### TASK DETAILS
Output, word for word, the lines of this listing that fall between the line with "- Decisões sobre" and the line with "acumulada e habilidades.", counting both of those lines, and no others.

### SOURCE RECORDS
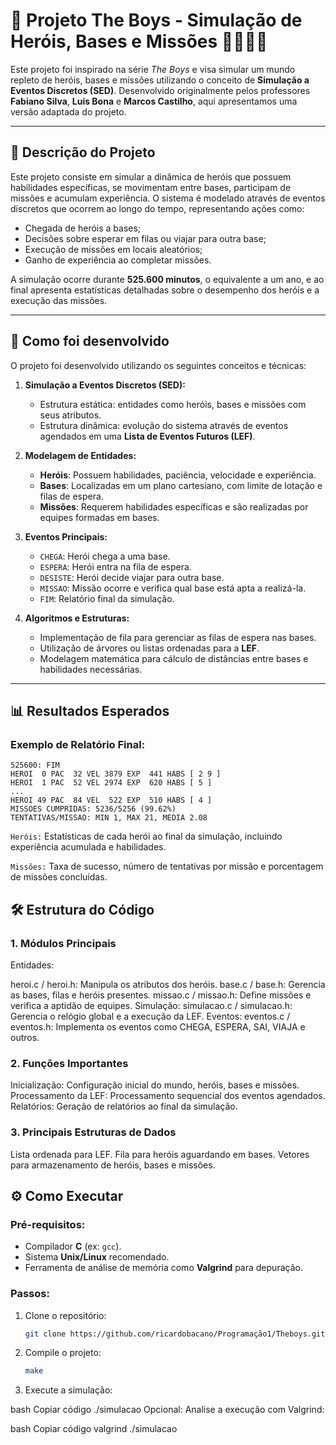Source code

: # 🌟 Projeto The Boys - Simulação de Heróis, Bases e Missões 🦸‍♂️🦸‍♀️

Este projeto foi inspirado na série *The Boys* e visa simular um mundo repleto de heróis, bases e missões utilizando o conceito de **Simulação a Eventos Discretos (SED)**. Desenvolvido originalmente pelos professores **Fabiano Silva**, **Luis Bona** e **Marcos Castilho**, aqui apresentamos uma versão adaptada do projeto.

---

## 📝 Descrição do Projeto

Este projeto consiste em simular a dinâmica de heróis que possuem habilidades específicas, se movimentam entre bases, participam de missões e acumulam experiência. O sistema é modelado através de eventos discretos que ocorrem ao longo do tempo, representando ações como:

- Chegada de heróis a bases;
- Decisões sobre esperar em filas ou viajar para outra base;
- Execução de missões em locais aleatórios;
- Ganho de experiência ao completar missões.

A simulação ocorre durante **525.600 minutos**, o equivalente a um ano, e ao final apresenta estatísticas detalhadas sobre o desempenho dos heróis e a execução das missões.

---

## 🚀 Como foi desenvolvido

O projeto foi desenvolvido utilizando os seguintes conceitos e técnicas:

1. **Simulação a Eventos Discretos (SED):**
   - Estrutura estática: entidades como heróis, bases e missões com seus atributos.
   - Estrutura dinâmica: evolução do sistema através de eventos agendados em uma **Lista de Eventos Futuros (LEF)**.

2. **Modelagem de Entidades:**
   - **Heróis**: Possuem habilidades, paciência, velocidade e experiência.
   - **Bases**: Localizadas em um plano cartesiano, com limite de lotação e filas de espera.
   - **Missões**: Requerem habilidades específicas e são realizadas por equipes formadas em bases.

3. **Eventos Principais:**
   - `CHEGA`: Herói chega a uma base.
   - `ESPERA`: Herói entra na fila de espera.
   - `DESISTE`: Herói decide viajar para outra base.
   - `MISSAO`: Missão ocorre e verifica qual base está apta a realizá-la.
   - `FIM`: Relatório final da simulação.

4. **Algoritmos e Estruturas:**
   - Implementação de fila para gerenciar as filas de espera nas bases.
   - Utilização de árvores ou listas ordenadas para a **LEF**.
   - Modelagem matemática para cálculo de distâncias entre bases e habilidades necessárias.

---

## 📊 Resultados Esperados

### Exemplo de Relatório Final:
```plaintext
525600: FIM
HEROI  0 PAC  32 VEL 3879 EXP  441 HABS [ 2 9 ]
HEROI  1 PAC  52 VEL 2974 EXP  620 HABS [ 5 ]
...
HEROI 49 PAC  84 VEL  522 EXP  510 HABS [ 4 ]
MISSOES CUMPRIDAS: 5236/5256 (99.62%)
TENTATIVAS/MISSAO: MIN 1, MAX 21, MEDIA 2.08
``` 

`Heróis:` Estatísticas de cada herói ao final da simulação, incluindo experiência acumulada e habilidades.

`Missões:` Taxa de sucesso, número de tentativas por missão e porcentagem de missões concluídas.

## 🛠️ Estrutura do Código

### 1. Módulos Principais
Entidades:

heroi.c / heroi.h: Manipula os atributos dos heróis.
base.c / base.h: Gerencia as bases, filas e heróis presentes.
missao.c / missao.h: Define missões e verifica a aptidão de equipes.
Simulação:
simulacao.c / simulacao.h: Gerencia o relógio global e a execução da LEF.
Eventos:
eventos.c / eventos.h: Implementa os eventos como CHEGA, ESPERA, SAI, VIAJA e outros.

### 2. Funções Importantes

Inicialização: Configuração inicial do mundo, heróis, bases e missões.
Processamento da LEF: Processamento sequencial dos eventos agendados.
Relatórios: Geração de relatórios ao final da simulação.

### 3. Principais Estruturas de Dados

Lista ordenada para LEF.
Fila para heróis aguardando em bases.
Vetores para armazenamento de heróis, bases e missões.

## ⚙️ Como Executar

### Pré-requisitos:
- Compilador **C** (ex: `gcc`).
- Sistema **Unix/Linux** recomendado.
- Ferramenta de análise de memória como **Valgrind** para depuração.

### Passos:

1. Clone o repositório:
   ```bash
   git clone https://github.com/ricardobacano/Programação1/Theboys.git
   ``` 

2. Compile o projeto:
   ```bash
   make 
   ``` 
3. Execute a simulação:

bash
Copiar código
./simulacao
Opcional: Analise a execução com Valgrind:

bash
Copiar código
valgrind ./simulacao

### COMPLETED EXERCISE
- Decisões sobre esperar em filas ou viajar para outra base;
- Execução de missões em locais aleatórios;
- Ganho de experiência ao completar missões.

A simulação ocorre durante **525.600 minutos**, o equivalente a um ano, e ao final apresenta estatísticas detalhadas sobre o desempenho dos heróis e a execução das missões.

---

## 🚀 Como foi desenvolvido

O projeto foi desenvolvido utilizando os seguintes conceitos e técnicas:

1. **Simulação a Eventos Discretos (SED):**
   - Estrutura estática: entidades como heróis, bases e missões com seus atributos.
   - Estrutura dinâmica: evolução do sistema através de eventos agendados em uma **Lista de Eventos Futuros (LEF)**.

2. **Modelagem de Entidades:**
   - **Heróis**: Possuem habilidades, paciência, velocidade e experiência.
   - **Bases**: Localizadas em um plano cartesiano, com limite de lotação e filas de espera.
   - **Missões**: Requerem habilidades específicas e são realizadas por equipes formadas em bases.

3. **Eventos Principais:**
   - `CHEGA`: Herói chega a uma base.
   - `ESPERA`: Herói entra na fila de espera.
   - `DESISTE`: Herói decide viajar para outra base.
   - `MISSAO`: Missão ocorre e verifica qual base está apta a realizá-la.
   - `FIM`: Relatório final da simulação.

4. **Algoritmos e Estruturas:**
   - Implementação de fila para gerenciar as filas de espera nas bases.
   - Utilização de árvores ou listas ordenadas para a **LEF**.
   - Modelagem matemática para cálculo de distâncias entre bases e habilidades necessárias.

---

## 📊 Resultados Esperados

### Exemplo de Relatório Final:
```plaintext
525600: FIM
HEROI  0 PAC  32 VEL 3879 EXP  441 HABS [ 2 9 ]
HEROI  1 PAC  52 VEL 2974 EXP  620 HABS [ 5 ]
...
HEROI 49 PAC  84 VEL  522 EXP  510 HABS [ 4 ]
MISSOES CUMPRIDAS: 5236/5256 (99.62%)
TENTATIVAS/MISSAO: MIN 1, MAX 21, MEDIA 2.08
``` 

`Heróis:` Estatísticas de cada herói ao final da simulação, incluindo experiência acumulada e habilidades.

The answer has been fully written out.